(Extracted data begins)

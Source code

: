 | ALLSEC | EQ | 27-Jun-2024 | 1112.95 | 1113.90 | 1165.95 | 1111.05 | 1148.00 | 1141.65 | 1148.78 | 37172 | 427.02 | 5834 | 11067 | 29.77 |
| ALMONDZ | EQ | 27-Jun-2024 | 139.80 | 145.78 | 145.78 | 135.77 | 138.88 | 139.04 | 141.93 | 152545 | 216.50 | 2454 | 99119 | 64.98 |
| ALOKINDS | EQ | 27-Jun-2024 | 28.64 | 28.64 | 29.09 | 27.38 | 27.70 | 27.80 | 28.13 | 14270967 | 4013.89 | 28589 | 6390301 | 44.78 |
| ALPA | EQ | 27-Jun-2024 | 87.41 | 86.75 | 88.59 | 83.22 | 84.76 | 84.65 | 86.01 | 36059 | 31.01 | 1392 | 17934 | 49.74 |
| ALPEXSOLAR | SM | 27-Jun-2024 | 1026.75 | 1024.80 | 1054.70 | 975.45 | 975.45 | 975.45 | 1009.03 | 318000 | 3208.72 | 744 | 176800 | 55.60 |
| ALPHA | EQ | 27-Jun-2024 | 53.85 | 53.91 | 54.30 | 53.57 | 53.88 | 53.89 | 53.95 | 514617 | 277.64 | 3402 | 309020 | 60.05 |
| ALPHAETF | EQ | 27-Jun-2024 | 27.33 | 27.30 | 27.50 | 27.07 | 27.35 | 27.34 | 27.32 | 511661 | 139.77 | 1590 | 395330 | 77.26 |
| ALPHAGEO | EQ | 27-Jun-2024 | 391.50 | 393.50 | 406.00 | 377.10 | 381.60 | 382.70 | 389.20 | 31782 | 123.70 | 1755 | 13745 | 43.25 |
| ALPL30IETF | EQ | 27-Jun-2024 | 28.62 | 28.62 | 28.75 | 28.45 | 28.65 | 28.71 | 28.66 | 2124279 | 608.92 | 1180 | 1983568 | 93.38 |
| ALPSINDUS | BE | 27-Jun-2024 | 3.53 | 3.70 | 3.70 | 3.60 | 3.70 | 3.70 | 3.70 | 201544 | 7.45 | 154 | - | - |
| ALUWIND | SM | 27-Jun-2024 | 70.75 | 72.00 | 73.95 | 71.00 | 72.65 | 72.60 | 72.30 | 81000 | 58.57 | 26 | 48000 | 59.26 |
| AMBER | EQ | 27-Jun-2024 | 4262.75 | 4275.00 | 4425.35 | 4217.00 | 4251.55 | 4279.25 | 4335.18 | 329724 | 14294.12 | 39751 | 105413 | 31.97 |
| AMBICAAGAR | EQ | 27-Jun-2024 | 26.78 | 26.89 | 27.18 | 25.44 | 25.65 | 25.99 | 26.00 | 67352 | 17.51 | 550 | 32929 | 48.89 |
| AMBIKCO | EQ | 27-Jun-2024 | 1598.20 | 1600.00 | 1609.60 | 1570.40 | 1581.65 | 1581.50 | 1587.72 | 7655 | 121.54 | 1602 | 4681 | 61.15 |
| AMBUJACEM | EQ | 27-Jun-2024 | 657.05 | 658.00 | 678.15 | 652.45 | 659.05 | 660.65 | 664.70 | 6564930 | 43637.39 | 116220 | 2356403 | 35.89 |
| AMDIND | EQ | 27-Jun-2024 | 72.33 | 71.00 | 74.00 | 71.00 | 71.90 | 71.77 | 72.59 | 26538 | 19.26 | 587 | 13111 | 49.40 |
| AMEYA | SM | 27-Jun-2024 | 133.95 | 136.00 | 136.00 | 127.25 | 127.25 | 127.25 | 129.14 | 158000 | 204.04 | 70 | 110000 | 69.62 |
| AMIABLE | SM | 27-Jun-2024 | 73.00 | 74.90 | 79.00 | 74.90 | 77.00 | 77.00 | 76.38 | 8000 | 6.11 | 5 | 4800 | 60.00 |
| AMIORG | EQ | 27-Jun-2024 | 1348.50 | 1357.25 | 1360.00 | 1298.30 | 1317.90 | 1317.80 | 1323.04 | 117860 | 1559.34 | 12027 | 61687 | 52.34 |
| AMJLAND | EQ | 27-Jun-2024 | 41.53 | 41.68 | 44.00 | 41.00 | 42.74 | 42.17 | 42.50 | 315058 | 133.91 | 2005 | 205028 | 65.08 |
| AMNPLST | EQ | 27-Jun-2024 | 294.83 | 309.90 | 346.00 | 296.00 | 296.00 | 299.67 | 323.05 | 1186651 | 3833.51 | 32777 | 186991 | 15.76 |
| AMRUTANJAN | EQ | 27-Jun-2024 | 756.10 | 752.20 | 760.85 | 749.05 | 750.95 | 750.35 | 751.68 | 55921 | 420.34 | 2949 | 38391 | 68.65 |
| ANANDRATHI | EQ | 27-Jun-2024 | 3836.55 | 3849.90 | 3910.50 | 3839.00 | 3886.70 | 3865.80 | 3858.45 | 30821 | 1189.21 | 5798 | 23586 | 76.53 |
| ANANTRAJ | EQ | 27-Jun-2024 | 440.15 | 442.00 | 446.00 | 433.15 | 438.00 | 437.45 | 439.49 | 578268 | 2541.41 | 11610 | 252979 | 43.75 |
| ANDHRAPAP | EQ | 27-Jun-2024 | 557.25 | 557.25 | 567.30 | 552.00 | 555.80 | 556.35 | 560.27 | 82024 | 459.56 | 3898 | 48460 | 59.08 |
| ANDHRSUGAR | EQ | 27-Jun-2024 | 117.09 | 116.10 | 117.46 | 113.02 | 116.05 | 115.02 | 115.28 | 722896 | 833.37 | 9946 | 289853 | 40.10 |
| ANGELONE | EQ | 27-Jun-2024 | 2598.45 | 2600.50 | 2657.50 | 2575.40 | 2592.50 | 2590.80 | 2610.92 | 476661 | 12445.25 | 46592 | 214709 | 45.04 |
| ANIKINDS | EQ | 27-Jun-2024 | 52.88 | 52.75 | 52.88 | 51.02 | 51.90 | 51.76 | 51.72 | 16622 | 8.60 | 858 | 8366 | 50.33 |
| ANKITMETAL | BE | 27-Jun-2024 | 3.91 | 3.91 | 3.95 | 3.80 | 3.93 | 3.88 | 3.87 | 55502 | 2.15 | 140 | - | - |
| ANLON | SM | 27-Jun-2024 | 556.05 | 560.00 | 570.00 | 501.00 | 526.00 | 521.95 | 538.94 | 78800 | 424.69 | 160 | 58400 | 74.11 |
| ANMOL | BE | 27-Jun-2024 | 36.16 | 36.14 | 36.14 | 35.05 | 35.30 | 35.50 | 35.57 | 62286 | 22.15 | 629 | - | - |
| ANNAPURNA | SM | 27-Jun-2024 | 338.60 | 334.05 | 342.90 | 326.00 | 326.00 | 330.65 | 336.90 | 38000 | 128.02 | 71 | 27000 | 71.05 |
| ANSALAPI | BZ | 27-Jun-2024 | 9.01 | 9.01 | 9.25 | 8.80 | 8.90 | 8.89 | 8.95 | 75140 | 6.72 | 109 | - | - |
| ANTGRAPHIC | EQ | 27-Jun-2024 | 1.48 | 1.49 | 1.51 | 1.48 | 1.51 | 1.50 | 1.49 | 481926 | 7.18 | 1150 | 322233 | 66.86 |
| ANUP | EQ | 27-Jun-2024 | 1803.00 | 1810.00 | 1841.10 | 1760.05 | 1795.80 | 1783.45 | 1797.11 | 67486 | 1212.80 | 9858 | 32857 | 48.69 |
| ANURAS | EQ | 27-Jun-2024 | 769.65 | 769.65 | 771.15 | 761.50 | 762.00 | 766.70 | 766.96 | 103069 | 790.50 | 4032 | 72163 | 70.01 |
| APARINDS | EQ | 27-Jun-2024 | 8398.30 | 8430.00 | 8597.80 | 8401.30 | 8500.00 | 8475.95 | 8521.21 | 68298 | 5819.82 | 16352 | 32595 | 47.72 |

(Extracted data ends)

Your objective
For this exercise, output exactly the lines above from the line with "48460 | 59.08 |" to the line with "322233 | 66.86 |", counting both, and leave out the rest.

Task solution
| ANDHRAPAP | EQ | 27-Jun-2024 | 557.25 | 557.25 | 567.30 | 552.00 | 555.80 | 556.35 | 560.27 | 82024 | 459.56 | 3898 | 48460 | 59.08 |
| ANDHRSUGAR | EQ | 27-Jun-2024 | 117.09 | 116.10 | 117.46 | 113.02 | 116.05 | 115.02 | 115.28 | 722896 | 833.37 | 9946 | 289853 | 40.10 |
| ANGELONE | EQ | 27-Jun-2024 | 2598.45 | 2600.50 | 2657.50 | 2575.40 | 2592.50 | 2590.80 | 2610.92 | 476661 | 12445.25 | 46592 | 214709 | 45.04 |
| ANIKINDS | EQ | 27-Jun-2024 | 52.88 | 52.75 | 52.88 | 51.02 | 51.90 | 51.76 | 51.72 | 16622 | 8.60 | 858 | 8366 | 50.33 |
| ANKITMETAL | BE | 27-Jun-2024 | 3.91 | 3.91 | 3.95 | 3.80 | 3.93 | 3.88 | 3.87 | 55502 | 2.15 | 140 | - | - |
| ANLON | SM | 27-Jun-2024 | 556.05 | 560.00 | 570.00 | 501.00 | 526.00 | 521.95 | 538.94 | 78800 | 424.69 | 160 | 58400 | 74.11 |
| ANMOL | BE | 27-Jun-2024 | 36.16 | 36.14 | 36.14 | 35.05 | 35.30 | 35.50 | 35.57 | 62286 | 22.15 | 629 | - | - |
| ANNAPURNA | SM | 27-Jun-2024 | 338.60 | 334.05 | 342.90 | 326.00 | 326.00 | 330.65 | 336.90 | 38000 | 128.02 | 71 | 27000 | 71.05 |
| ANSALAPI | BZ | 27-Jun-2024 | 9.01 | 9.01 | 9.25 | 8.80 | 8.90 | 8.89 | 8.95 | 75140 | 6.72 | 109 | - | - |
| ANTGRAPHIC | EQ | 27-Jun-2024 | 1.48 | 1.49 | 1.51 | 1.48 | 1.51 | 1.50 | 1.49 | 481926 | 7.18 | 1150 | 322233 | 66.86 |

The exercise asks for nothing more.